Warga Indonesia bisa jadi bangga, tahun 2022 ini, tepatnya November nanti, Indonesia memimpin suatu perhelatan super akbar bernama G20 Summit di Bali. Beberapa Kementerian, Lembaga, Pemerintahan Daerah dan sektor Swasta turut meramaikan presidensi G20 ini, mereka memasang logo presidensi G20 dalam setiap promosi kegiatan yang dilakukan. Namun di balik kegagahan dan ingar bingar G20 ini, ada suatu keprihatinan yang mendalam, passport Indonesia belum menunjukkan kelas sebagai negara kuat. Passport Indonesia termasuk passport yang lemah.
Berdasarkan Henley and Partners Index, passport Indonesia, negara dengan predikat pemimpin de facto ASEAN, the third largest democracy country, the largest Muslim population country, pemimpin Gerakan Asia Afrika, pemimpin Gerakan Non Blok, Anggota dan Presidensi G20, ternyata hanya menempati urutan ke 73 dari 112 negara dengan kemampuan warganya mengakses visa gratis hanya ke 71 negara. Suatu kenyataan pahit bahwa dibalik predikat-predikat besar itu, Indonesia hanyalah negara lemah dalam bidang diplomasi antar negara.

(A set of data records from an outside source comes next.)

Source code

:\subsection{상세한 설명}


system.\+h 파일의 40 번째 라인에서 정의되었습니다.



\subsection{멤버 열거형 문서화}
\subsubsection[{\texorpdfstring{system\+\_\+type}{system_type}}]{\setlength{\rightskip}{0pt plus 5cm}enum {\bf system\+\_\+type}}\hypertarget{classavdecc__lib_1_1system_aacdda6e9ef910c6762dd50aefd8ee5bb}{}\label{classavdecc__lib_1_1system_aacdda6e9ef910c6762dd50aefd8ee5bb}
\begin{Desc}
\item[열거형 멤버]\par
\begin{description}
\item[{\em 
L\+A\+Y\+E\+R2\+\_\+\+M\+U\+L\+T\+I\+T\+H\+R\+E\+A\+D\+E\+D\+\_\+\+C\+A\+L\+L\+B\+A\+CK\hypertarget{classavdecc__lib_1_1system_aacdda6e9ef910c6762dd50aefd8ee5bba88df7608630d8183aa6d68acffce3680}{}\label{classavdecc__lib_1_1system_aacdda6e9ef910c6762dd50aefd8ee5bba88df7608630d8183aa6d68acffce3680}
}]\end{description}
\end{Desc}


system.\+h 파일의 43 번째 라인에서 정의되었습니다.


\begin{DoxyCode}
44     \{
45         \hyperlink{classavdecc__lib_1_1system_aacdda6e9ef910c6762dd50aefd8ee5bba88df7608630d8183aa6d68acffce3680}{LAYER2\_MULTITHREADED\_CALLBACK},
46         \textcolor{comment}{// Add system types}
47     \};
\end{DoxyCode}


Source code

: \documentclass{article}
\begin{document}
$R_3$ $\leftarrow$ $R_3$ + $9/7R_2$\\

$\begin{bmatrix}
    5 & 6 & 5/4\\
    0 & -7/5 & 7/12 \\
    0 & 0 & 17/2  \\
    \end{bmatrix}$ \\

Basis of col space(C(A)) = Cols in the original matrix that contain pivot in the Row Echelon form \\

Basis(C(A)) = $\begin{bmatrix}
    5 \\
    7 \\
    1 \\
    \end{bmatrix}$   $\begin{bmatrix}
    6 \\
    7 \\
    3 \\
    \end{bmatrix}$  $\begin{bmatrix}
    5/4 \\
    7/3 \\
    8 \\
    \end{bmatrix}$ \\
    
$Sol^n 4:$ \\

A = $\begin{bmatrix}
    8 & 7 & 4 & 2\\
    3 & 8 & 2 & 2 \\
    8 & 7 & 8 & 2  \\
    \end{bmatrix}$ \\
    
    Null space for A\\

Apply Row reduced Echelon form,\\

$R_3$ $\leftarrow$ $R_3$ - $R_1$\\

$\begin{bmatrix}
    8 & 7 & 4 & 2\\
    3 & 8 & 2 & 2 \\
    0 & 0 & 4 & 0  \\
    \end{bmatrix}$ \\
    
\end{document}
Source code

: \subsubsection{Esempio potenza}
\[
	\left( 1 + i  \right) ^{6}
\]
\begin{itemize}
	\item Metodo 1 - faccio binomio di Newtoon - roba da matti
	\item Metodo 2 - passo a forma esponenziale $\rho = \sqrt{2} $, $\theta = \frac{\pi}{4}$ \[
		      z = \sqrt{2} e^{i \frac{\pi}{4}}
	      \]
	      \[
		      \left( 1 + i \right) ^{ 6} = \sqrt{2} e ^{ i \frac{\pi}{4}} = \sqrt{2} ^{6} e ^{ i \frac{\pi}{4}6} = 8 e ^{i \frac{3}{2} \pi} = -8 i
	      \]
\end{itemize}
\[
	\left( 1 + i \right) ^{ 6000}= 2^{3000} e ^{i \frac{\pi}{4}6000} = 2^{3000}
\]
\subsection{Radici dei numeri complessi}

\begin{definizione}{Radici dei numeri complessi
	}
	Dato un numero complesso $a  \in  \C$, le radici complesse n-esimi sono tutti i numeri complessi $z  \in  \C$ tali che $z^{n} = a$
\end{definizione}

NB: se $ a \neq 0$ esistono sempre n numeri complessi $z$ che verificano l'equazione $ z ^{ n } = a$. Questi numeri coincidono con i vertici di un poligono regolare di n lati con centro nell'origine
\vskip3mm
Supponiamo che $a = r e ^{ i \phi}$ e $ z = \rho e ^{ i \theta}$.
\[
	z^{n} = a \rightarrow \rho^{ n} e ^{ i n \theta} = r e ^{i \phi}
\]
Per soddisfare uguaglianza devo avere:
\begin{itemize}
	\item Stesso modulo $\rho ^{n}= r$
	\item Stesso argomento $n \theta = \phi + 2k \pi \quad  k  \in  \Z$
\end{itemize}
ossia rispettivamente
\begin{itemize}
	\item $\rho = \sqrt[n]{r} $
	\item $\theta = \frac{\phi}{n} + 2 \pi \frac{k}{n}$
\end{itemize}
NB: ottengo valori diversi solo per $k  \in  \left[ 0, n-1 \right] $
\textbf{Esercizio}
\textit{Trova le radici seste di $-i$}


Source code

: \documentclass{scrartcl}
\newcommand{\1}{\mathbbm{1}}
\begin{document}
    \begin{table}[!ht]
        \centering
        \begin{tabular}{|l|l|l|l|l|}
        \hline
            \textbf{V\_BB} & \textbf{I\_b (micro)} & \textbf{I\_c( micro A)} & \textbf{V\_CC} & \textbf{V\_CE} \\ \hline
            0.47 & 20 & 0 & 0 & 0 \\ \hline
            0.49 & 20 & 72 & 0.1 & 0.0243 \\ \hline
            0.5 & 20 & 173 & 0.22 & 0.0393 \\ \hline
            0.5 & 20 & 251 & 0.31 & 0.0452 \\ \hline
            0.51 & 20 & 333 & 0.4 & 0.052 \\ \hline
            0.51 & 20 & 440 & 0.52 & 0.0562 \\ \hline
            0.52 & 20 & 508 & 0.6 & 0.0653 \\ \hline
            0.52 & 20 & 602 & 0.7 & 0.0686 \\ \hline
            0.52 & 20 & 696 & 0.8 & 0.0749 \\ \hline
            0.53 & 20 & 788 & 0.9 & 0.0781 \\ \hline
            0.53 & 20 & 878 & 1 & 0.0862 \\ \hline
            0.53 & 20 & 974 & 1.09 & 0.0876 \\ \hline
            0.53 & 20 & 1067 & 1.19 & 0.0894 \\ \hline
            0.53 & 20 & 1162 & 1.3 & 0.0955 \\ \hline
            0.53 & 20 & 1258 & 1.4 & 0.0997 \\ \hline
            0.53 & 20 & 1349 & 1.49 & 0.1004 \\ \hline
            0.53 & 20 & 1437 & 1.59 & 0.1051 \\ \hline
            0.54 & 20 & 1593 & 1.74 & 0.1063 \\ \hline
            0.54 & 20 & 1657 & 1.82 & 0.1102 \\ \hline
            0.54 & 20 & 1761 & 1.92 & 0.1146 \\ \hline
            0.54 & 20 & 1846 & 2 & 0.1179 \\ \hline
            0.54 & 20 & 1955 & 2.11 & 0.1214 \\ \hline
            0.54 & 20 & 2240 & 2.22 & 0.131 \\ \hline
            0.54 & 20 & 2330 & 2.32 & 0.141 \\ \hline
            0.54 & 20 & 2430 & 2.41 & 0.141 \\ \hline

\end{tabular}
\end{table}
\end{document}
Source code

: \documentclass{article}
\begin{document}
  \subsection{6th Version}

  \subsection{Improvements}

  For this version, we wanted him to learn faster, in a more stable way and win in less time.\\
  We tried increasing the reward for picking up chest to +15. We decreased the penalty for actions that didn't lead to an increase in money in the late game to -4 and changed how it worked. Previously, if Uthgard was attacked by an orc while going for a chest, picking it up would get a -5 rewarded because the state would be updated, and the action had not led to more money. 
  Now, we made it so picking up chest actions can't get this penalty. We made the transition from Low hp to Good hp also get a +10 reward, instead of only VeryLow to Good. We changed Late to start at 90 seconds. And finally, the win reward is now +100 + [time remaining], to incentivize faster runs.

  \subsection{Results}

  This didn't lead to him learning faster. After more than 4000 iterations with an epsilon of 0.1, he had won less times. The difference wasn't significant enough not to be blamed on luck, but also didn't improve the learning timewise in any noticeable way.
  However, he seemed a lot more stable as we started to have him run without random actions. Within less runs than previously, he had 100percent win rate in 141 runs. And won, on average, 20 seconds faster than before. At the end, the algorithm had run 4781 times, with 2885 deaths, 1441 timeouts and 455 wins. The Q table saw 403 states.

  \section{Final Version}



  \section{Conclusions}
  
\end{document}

Peringkat Passport Indonesia
Peringkat Passport Indonesia berdasarkan passportindex.org menempati urutan ke 78
Visa Free | Visa On Arrival | Visa Required |
36 | 42 | 120 |
Masih terngiang di benak penulis, tahun 2020 ketika mengajukan visa ke Jerman, pengajuan visa penulis ditolak dengan alasan tujuan kedatangan belum jelas. Suatu kenyataan yang menyakitkan bahwa menjadi warga negara Indonesia berarti anda tidak bebas untuk terbang kemana saja. Warga negara Indonesia harus memohon kepada suatu negara tujuan untuk bisa diberikan visa. Meanwhile, warga negara lain bisa dengan mudahnya masuk ke negara ini tanpa visa. Warga Australia misalnya, dengan passport yang dimilinya mereka tidak perlu mengajukan visa ke Republik ini, atau kalaupun diperlukan mereka bisa mengajukan Visa on Arrival.

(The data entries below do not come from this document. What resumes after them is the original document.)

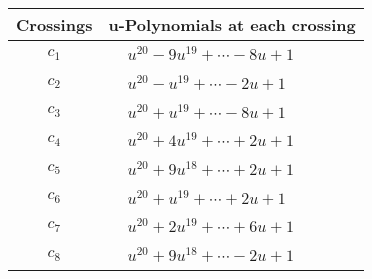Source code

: \documentclass[1p]{elsarticle_modified}
\theoremstyle{definition}
\begin{document}
\begin{tabular}{m{50pt}|m{274pt}}
Crossings & \hspace{64pt}u-Polynomials at each crossing \\
\hline $$\begin{aligned}c_{1}\end{aligned}$$&$\begin{aligned}
&u^{20}-9 u^{19}+\cdots-8 u+1
\end{aligned}$\\
\hline $$\begin{aligned}c_{2}\end{aligned}$$&$\begin{aligned}
&u^{20}- u^{19}+\cdots-2 u+1
\end{aligned}$\\
\hline $$\begin{aligned}c_{3}\end{aligned}$$&$\begin{aligned}
&u^{20}+u^{19}+\cdots-8 u+1
\end{aligned}$\\
\hline $$\begin{aligned}c_{4}\end{aligned}$$&$\begin{aligned}
&u^{20}+4 u^{19}+\cdots+2 u+1
\end{aligned}$\\
\hline $$\begin{aligned}c_{5}\end{aligned}$$&$\begin{aligned}
&u^{20}+9 u^{18}+\cdots+2 u+1
\end{aligned}$\\
\hline $$\begin{aligned}c_{6}\end{aligned}$$&$\begin{aligned}
&u^{20}+u^{19}+\cdots+2 u+1
\end{aligned}$\\
\hline $$\begin{aligned}c_{7}\end{aligned}$$&$\begin{aligned}
&u^{20}+2 u^{19}+\cdots+6 u+1
\end{aligned}$\\
\hline $$\begin{aligned}c_{8}\end{aligned}$$&$\begin{aligned}
&u^{20}+9 u^{18}+\cdots-2 u+1
\end{aligned}$\\

\end{tabular}
\end{document}
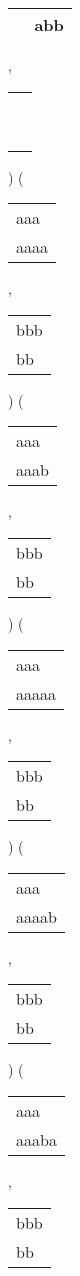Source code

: \begin{description}
\begin{tabular}{|l|}
\ \ abb \\
\hline
\end{tabular} 
 , 
\begin{tabular}{|l|} \hline
\ \\ \ \\ \hline
\end{tabular} 
) 
 ( 
\begin{tabular}{|l|} \hline
aaa\  \\
aaaa \\
\hline
\end{tabular} 
 , 
\begin{tabular}{|l|} \hline
bbb \\
bb\  \\
\hline
\end{tabular} 
) 
 ( 
\begin{tabular}{|l|} \hline
aaa\  \\
aaab \\
\hline
\end{tabular} 
 , 
\begin{tabular}{|l|} \hline
bbb \\
bb\  \\
\hline
\end{tabular} 
) 
 ( 
\begin{tabular}{|l|} \hline
aaa\ \  \\
aaaaa \\
\hline
\end{tabular} 
 , 
\begin{tabular}{|l|} \hline
bbb \\
bb\  \\
\hline
\end{tabular} 
) 
 ( 
\begin{tabular}{|l|} \hline
aaa\ \  \\
aaaab \\
\hline
\end{tabular} 
 , 
\begin{tabular}{|l|} \hline
bbb \\
bb\  \\
\hline
\end{tabular} 
) 
 ( 
\begin{tabular}{|l|} \hline
aaa\ \  \\
aaaba \\
\hline
\end{tabular} 
 , 
\begin{tabular}{|l|} \hline
bbb \\
bb\  \\
\hline

\end{tabular}
\end{description}
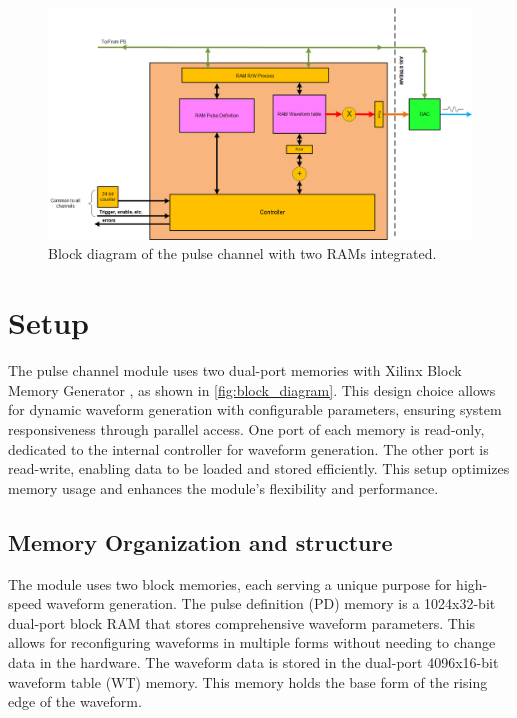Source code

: \begin{figure}[h]
    \centering
    \includegraphics[width=1.0\linewidth]{figures/3.1.png}
    \caption{Block diagram of the pulse channel with two RAMs integrated.}
    \label{fig:block_diagram}
\end{figure}

\section{Setup}

The pulse channel module uses two dual-port memories with Xilinx Block Memory Generator \cite{blockmemgen}, as shown in \autoref{fig:block_diagram}. This design choice allows for dynamic waveform generation with configurable parameters, ensuring system responsiveness through parallel access. One port of each memory is read-only, dedicated to the internal controller for waveform generation. The other port is read-write, enabling data to be loaded and stored efficiently. This setup optimizes memory usage and enhances the module's flexibility and performance.

\subsection{Memory Organization and structure}

The module uses two block memories, each serving a unique purpose for high-speed waveform generation. The pulse definition (PD) memory is a 1024x32-bit dual-port block RAM that stores comprehensive waveform parameters. This allows for reconfiguring waveforms in multiple forms without needing to change data in the hardware. The waveform data is stored in the dual-port 4096x16-bit waveform table (WT) memory. This memory holds the base form of the rising edge of the waveform.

Ada beberapa alasan mengapa passport suatu negara dikatakan lemah atau hanya memiliki sedikit akses bebas visa. Pertama karena suatu negara tersebut dilanda konflik baik itu perang saudara maupun perang antar negara. Negara-negara seperti Palestina, Afghanistan, Iraq dan Ukraine adalah sedikit dari negara-negara yang passportnya sangat lemah. Penulis selaku dosen di perguruan tinggi, pernah mendapati banyak negara timur tengah yang menginginkan studi di Indonesia, namun ternyata mereka hanya ingin mendapatkan surat sponsor untuk bisa terbang ke negara tujuan mereka, ie Australia atau Amerika Serikat.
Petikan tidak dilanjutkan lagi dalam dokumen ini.